Anyway, Owen thinks himself an eccentric genius and likes causing trouble, we’re told. He also insists on using a typewriter and sending physical manuscripts around just to be awkward. And although Chard’s house has been publishing him for a while, they’re tired of his tantrums, hence her sending a second copy to Fisher. Then her employee called her, having flicked through the script after sending the copies out, to ask if she’d actually read it and he read her the worst bits, so she called both publishers to say it was a first draft sent by mistake and could they return it without reading it, before calling Owen. Owen was too pleased with himself to listen and invited her to a celebratory dinner, so she went and told him his book was vile garbage and he lost it and started screaming abuse in the restaurant before declaring he’d self-publish it online as an ebook (despite being technologically inept) and storming out.
The existing publisher at Chard read it and was furious with her, and hung up on her when she admitted she’d sent it to Fisher.
Owen took his original manuscript and notes with him when he vanished, Strike says helpfully. Liz says Owen has a girlfriend who self-publishes really bad erotic fantasy novels – fuck off, Rowling – and she tried to contact her to warn her not to help him publish it but couldn’t get hold of her, and goes to find the number. Strike noses around in her absence and finds a photo of Liz (badly dressed and fat, of course) with a very beautiful young man, an ugly man of indeterminate age, and Owen (also fat). Liz comes back, and instead of asking him what the fuck he’s doing, helpfully explains that the pretty man is a young talented author called Joseph North, who died, and the ugly man is Michael Fancourt who used to be a client of hers.

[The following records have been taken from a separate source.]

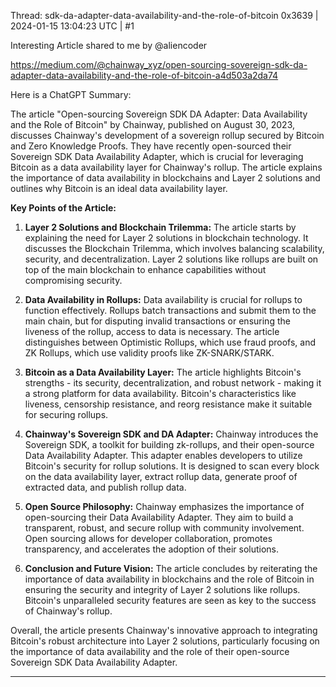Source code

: Thread: sdk-da-adapter-data-availability-and-the-role-of-bitcoin
0x3639 | 2024-01-15 13:04:23 UTC | #1

Interesting Article shared to me by @aliencoder 

https://medium.com/@chainway_xyz/open-sourcing-sovereign-sdk-da-adapter-data-availability-and-the-role-of-bitcoin-a4d503a2da74

Here is a ChatGPT Summary:

The article "Open-sourcing Sovereign SDK DA Adapter: Data Availability and the Role of Bitcoin" by Chainway, published on August 30, 2023, discusses Chainway's development of a sovereign rollup secured by Bitcoin and Zero Knowledge Proofs. They have recently open-sourced their Sovereign SDK Data Availability Adapter, which is crucial for leveraging Bitcoin as a data availability layer for Chainway's rollup. The article explains the importance of data availability in blockchains and Layer 2 solutions and outlines why Bitcoin is an ideal data availability layer.

**Key Points of the Article:**

1. **Layer 2 Solutions and Blockchain Trilemma:** The article starts by explaining the need for Layer 2 solutions in blockchain technology. It discusses the Blockchain Trilemma, which involves balancing scalability, security, and decentralization. Layer 2 solutions like rollups are built on top of the main blockchain to enhance capabilities without compromising security.

2. **Data Availability in Rollups:** Data availability is crucial for rollups to function effectively. Rollups batch transactions and submit them to the main chain, but for disputing invalid transactions or ensuring the liveness of the rollup, access to data is necessary. The article distinguishes between Optimistic Rollups, which use fraud proofs, and ZK Rollups, which use validity proofs like ZK-SNARK/STARK.

3. **Bitcoin as a Data Availability Layer:** The article highlights Bitcoin's strengths - its security, decentralization, and robust network - making it a strong platform for data availability. Bitcoin's characteristics like liveness, censorship resistance, and reorg resistance make it suitable for securing rollups.

4. **Chainway's Sovereign SDK and DA Adapter:** Chainway introduces the Sovereign SDK, a toolkit for building zk-rollups, and their open-source Data Availability Adapter. This adapter enables developers to utilize Bitcoin's security for rollup solutions. It is designed to scan every block on the data availability layer, extract rollup data, generate proof of extracted data, and publish rollup data.

5. **Open Source Philosophy:** Chainway emphasizes the importance of open-sourcing their Data Availability Adapter. They aim to build a transparent, robust, and secure rollup with community involvement. Open sourcing allows for developer collaboration, promotes transparency, and accelerates the adoption of their solutions.

6. **Conclusion and Future Vision:** The article concludes by reiterating the importance of data availability in blockchains and the role of Bitcoin in ensuring the security and integrity of Layer 2 solutions like rollups. Bitcoin's unparalleled security features are seen as key to the success of Chainway's rollup.

Overall, the article presents Chainway's innovative approach to integrating Bitcoin's robust architecture into Layer 2 solutions, particularly focusing on the importance of data availability and the role of their open-source Sovereign SDK Data Availability Adapter.

-------------------------

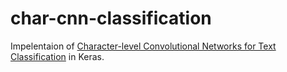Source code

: # char-cnn-classification

Impelentaion of [Character-level Convolutional Networks for Text Classification](https://arxiv.org/pdf/1509.01626.pdf) in Keras.


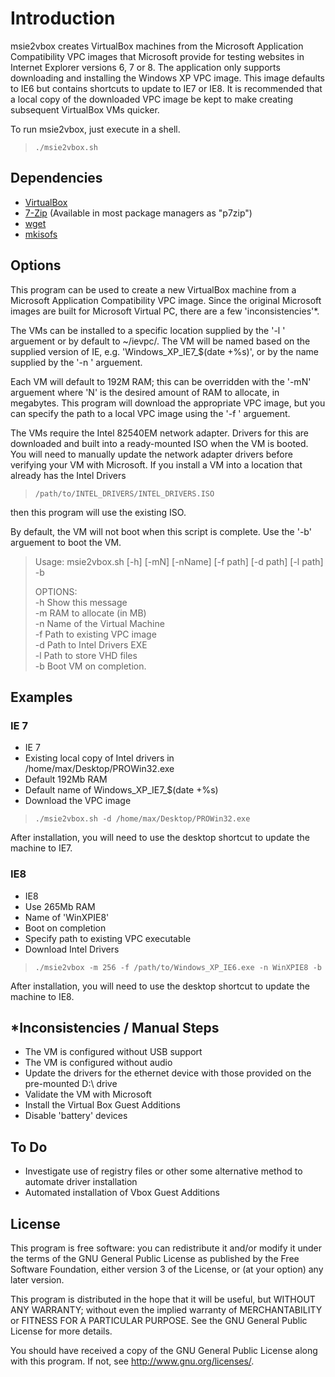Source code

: # Introduction
msie2vbox creates VirtualBox machines from the Microsoft Application Compatibility VPC images that Microsoft provide for testing websites in Internet Explorer versions 6, 7 or 8.  The application only supports downloading and installing the Windows XP VPC image.  This image defaults to IE6 but contains shortcuts to update to IE7 or IE8.  It is recommended that a local copy of the downloaded VPC image be kept to make creating subsequent VirtualBox VMs quicker.

To run msie2vbox, just execute in a shell.

>`./msie2vbox.sh`

## Dependencies
* [VirtualBox](http://www.virtualbox.org/)
* [7-Zip](http://www.7-zip.org/download.html) (Available in most package managers as "p7zip")
* [wget](http://www.gnu.org/software/wget/)
* [mkisofs](http://freshmeat.net/projects/mkisofs/)

## Options
This program can be used to create a new VirtualBox machine from a Microsoft
Application Compatibility VPC image.  Since the original Microsoft images
are built for Microsoft Virtual PC, there are a few 'inconsistencies'*.

The VMs can be installed to a specific location supplied by the '-l <path>' arguement
or by default to ~/ievpc/.  The VM will be named based on the supplied version of IE,
e.g. 'Windows_XP_IE7_$(date +%s)', or by the name supplied by the '-n <name>' arguement.

Each VM will default to 192M RAM; this can be overridden with the '-mN' arguement where
'N' is the desired amount of RAM to allocate, in megabytes.  This program will
download the appropriate VPC image, but you can specify the path to a local VPC image
using the '-f <path>' arguement.

The VMs require the Intel 82540EM network adapter.  Drivers for this are downloaded and
built into a ready-mounted ISO when the VM is booted.  You will need to manually
update the network adapter drivers before verifying your VM with Microsoft.  If you install
a VM into a location that already has the Intel Drivers

>`/path/to/INTEL_DRIVERS/INTEL_DRIVERS.ISO`

then this program will use the existing ISO.

By default, the VM will not boot when this script is complete.  Use the '-b' arguement
to boot the VM.

>Usage: msie2vbox.sh [-h] [-mN] [-nName] [-f path] [-d path] [-l path] -b  
>  
>OPTIONS:  
>  -h            Show this message  
>  -m            RAM to allocate (in MB)  
>  -n            Name of the Virtual Machine  
>  -f            Path to existing VPC image  
>  -d            Path to Intel Drivers EXE  
>  -l            Path to store VHD files  
>  -b            Boot VM on completion.  
  

## Examples
### IE 7
* IE 7
* Existing local copy of Intel drivers in /home/max/Desktop/PROWin32.exe
* Default 192Mb RAM
* Default name of Windows_XP_IE7_$(date +%s)
* Download the VPC image
  
>`./msie2vbox.sh -d /home/max/Desktop/PROWin32.exe`

After installation, you will need to use the desktop shortcut to update the machine to IE7.

### IE8
* IE8
* Use 265Mb RAM
* Name of 'WinXPIE8'
* Boot on completion
* Specify path to existing VPC executable
* Download Intel Drivers

>`./msie2vbox -m 256 -f /path/to/Windows_XP_IE6.exe -n WinXPIE8 -b`

After installation, you will need to use the desktop shortcut to update the machine to IE8.

## *Inconsistencies / Manual Steps
* The VM is configured without USB support
* The VM is configured without audio
* Update the drivers for the ethernet device with those provided on the pre-mounted D:\ drive
* Validate the VM with Microsoft
* Install the Virtual Box Guest Additions
* Disable 'battery' devices

## To Do
* Investigate use of registry files or other some alternative method to automate driver installation
* Automated installation of Vbox Guest Additions

## License 
This program is free software: you can redistribute it and/or modify
it under the terms of the GNU General Public License as published by
the Free Software Foundation, either version 3 of the License, or
(at your option) any later version.

This program is distributed in the hope that it will be useful,
but WITHOUT ANY WARRANTY; without even the implied warranty of
MERCHANTABILITY or FITNESS FOR A PARTICULAR PURPOSE.  See the
GNU General Public License for more details.

You should have received a copy of the GNU General Public License
along with this program.  If not, see <http://www.gnu.org/licenses/>.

Strike asks why she doesn’t represent Fancourt any more and she says she had to choose between Fancourt and Owen (for reasons that are not explained) and stupidly chose Owen, before changing the subject and giving him the girlfriend’s number. He asks if she has any idea where to find Owen since she’s found him before, and Liz says she never found him, he always called after a few days to ask for an advance to pay his bills. Strike’s surprised that she pays, and Liz asks if he’s met the Quines’ daughter Orlando before saying vaguely that she and Owen used to be friends once and go back a long way, and listing a few of the hotels she remembers him using before.
I assume this means the daughter is ill or has special needs and thus needs money for care? I hope not, I already don’t think much of Owen, and there’s no suspense in a murder mystery when you don’t care who killed the victim as long as someone did.
Strike asks if Liz thinks Owen might have done something stupid, and she laughs. He’d never want to deprive the world of his genius, she says, and wouldn’t want to spoil the huge dramatic manhunt he seems to expect every time he goes missing. When Strike tries to end the interview Liz asks a favour – if he’s going to be out trawling around all the people connected to this, could he please tell them that she genuinely didn’t know what was in the book when she sent it out, that she was careless because she was sick but not guilty of conspiracy? Because this is hurting her reputation and that affects her clients, she’s even been uninvited from a party at Roper Chard tomorrow. Surprisingly, Strike agrees.
The chapter ends with the elderly Dobermann growling at Strike and Liz commenting that the dog bit Owen once, and she thinks it’s a shame it wasn’t fatal.
This is turning into quite a long post, but I suppose I can force myself through another chapter or two before stopping. Strike calls Robin to rearrange various appointments and pass messages on to clients – we finally get a possible name for the soon-to-be-divorced woman! Her name might be Caroline Ingles. I hope this doesn’t end up being racist – and give her some more hotels to check because he’s going to check out Owen’s mistress himself when he gets time. Robin hasn’t found Owen yet, shockingly, and gets in an unnecessary comment that there’s no way hotel staff could miss him if he was staying with them.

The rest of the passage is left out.